Disengagement Brought on Lebanon and Gaza Attacks
http://www.israelnationalnews.com/news.php3?id=113103

Embattled Kadima MK Tzachi HaNegbi has vocally switched sides yet again, blasting the Disengagement Plan and blaming it for the failures in Lebanon ahead of his upcoming trial later this month.

“I estimate that the Disengagement was a mistake,” HaNegbi told Israel Radio Thursday. "The Disengagement was perceived as weakness, and that weakness brought about attacks in Gaza and the North…It did not contribute to security or to peace. It did not prove itself in very many regards...though it did give us much maneuverability with regard to the global sphere.”

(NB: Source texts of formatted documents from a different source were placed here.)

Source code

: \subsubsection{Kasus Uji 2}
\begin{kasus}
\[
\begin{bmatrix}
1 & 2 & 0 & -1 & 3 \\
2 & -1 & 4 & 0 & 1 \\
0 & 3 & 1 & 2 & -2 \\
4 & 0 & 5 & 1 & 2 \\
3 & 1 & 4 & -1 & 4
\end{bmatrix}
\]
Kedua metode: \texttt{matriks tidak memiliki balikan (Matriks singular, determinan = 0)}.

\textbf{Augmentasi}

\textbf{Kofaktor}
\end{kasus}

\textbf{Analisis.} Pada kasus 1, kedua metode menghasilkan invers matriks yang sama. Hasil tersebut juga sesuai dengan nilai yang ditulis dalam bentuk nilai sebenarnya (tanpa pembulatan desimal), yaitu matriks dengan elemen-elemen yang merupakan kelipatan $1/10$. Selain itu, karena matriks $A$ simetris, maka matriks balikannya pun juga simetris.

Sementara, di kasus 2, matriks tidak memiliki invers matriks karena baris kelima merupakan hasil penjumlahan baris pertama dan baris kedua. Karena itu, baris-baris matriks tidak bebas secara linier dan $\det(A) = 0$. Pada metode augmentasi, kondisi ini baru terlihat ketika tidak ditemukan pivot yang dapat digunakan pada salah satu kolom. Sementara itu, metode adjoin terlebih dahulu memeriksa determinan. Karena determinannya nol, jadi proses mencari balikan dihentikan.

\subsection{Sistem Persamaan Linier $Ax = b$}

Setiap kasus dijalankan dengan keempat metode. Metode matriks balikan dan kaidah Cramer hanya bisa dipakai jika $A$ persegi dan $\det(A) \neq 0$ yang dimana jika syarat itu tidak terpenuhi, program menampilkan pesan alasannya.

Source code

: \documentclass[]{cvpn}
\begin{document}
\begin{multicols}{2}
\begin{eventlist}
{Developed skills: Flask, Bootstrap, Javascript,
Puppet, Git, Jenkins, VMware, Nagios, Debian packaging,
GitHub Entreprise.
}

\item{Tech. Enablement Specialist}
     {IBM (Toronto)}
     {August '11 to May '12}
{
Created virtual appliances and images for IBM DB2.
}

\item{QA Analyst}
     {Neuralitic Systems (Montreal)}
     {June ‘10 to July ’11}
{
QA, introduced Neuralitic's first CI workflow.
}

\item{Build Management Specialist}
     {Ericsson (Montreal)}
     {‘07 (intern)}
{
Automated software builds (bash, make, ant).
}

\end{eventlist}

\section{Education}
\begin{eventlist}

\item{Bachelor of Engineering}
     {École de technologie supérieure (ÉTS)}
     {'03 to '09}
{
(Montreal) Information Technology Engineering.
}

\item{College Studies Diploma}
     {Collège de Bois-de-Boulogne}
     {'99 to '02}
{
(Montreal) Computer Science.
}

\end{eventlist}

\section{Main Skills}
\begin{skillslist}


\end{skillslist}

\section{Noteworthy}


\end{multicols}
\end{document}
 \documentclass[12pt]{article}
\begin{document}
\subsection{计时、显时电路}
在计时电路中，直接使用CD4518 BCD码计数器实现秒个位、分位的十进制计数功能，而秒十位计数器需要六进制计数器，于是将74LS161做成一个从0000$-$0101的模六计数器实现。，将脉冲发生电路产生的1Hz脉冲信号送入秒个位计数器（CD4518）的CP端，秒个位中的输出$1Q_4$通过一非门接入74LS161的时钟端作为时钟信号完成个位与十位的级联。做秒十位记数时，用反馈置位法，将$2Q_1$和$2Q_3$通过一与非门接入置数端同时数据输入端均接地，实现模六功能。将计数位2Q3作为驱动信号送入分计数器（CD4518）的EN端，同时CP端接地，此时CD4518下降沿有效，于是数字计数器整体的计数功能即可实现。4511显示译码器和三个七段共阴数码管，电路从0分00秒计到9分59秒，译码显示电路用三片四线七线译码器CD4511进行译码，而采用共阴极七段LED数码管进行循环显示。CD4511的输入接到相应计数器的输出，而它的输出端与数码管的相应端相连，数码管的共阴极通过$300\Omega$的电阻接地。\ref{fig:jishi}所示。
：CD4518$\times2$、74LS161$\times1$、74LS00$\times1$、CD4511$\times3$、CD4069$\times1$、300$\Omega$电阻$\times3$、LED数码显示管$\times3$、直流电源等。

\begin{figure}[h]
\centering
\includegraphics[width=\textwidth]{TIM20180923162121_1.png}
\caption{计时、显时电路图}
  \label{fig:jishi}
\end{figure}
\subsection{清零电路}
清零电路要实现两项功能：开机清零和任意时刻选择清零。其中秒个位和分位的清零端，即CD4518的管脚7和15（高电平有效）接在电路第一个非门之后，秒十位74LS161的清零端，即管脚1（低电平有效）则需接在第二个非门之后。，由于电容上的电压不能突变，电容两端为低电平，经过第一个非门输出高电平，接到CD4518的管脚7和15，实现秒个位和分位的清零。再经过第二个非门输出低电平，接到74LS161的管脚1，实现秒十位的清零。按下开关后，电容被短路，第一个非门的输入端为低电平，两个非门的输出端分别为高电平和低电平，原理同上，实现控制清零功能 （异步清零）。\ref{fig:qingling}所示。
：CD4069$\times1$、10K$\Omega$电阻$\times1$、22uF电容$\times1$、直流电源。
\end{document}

HaNegbi’s statements come a day after senior IDF general Yiftah Ron-Tal called the Gaza withdrawal "suicide" and blamed it for the IDF’s lack of readiness in Lebanon. Ron-Tal was dismissed from the IDF for his statements.

HaNegbi, currently chairman of the Knesset Foreign Affairs and Defense Committee, said that Kadima’s MKs all agreed that Prime Minister Ehud Olmert’s so-called Convergence Plan, which called for the destruction of Jewish towns not included within the route of the Partition Wall, was “no longer on the agenda.”

HaNegbi, the son of right-wing icon Geula Cohen, a member of the pre-state Lehi underground and founder of the Tehiya party, left the Likud Party to join then-Prime Minister Ariel Sharon in his new Kadima faction. Despite being a vocal opponent of the withdrawal from the Sinai peninsula in the 80s, HaNegbi was a passive supporter of Sharon’s Disengagement Plan, which entailed the forced eviction of 10,000 Jewish residents from Gaza and northern Samaria.

While HaNegbi told Israel Radio that in hindsight, he believes the Sinai withdrawal was in fact a good move, he believes the Disengagement was not “worth the effort.”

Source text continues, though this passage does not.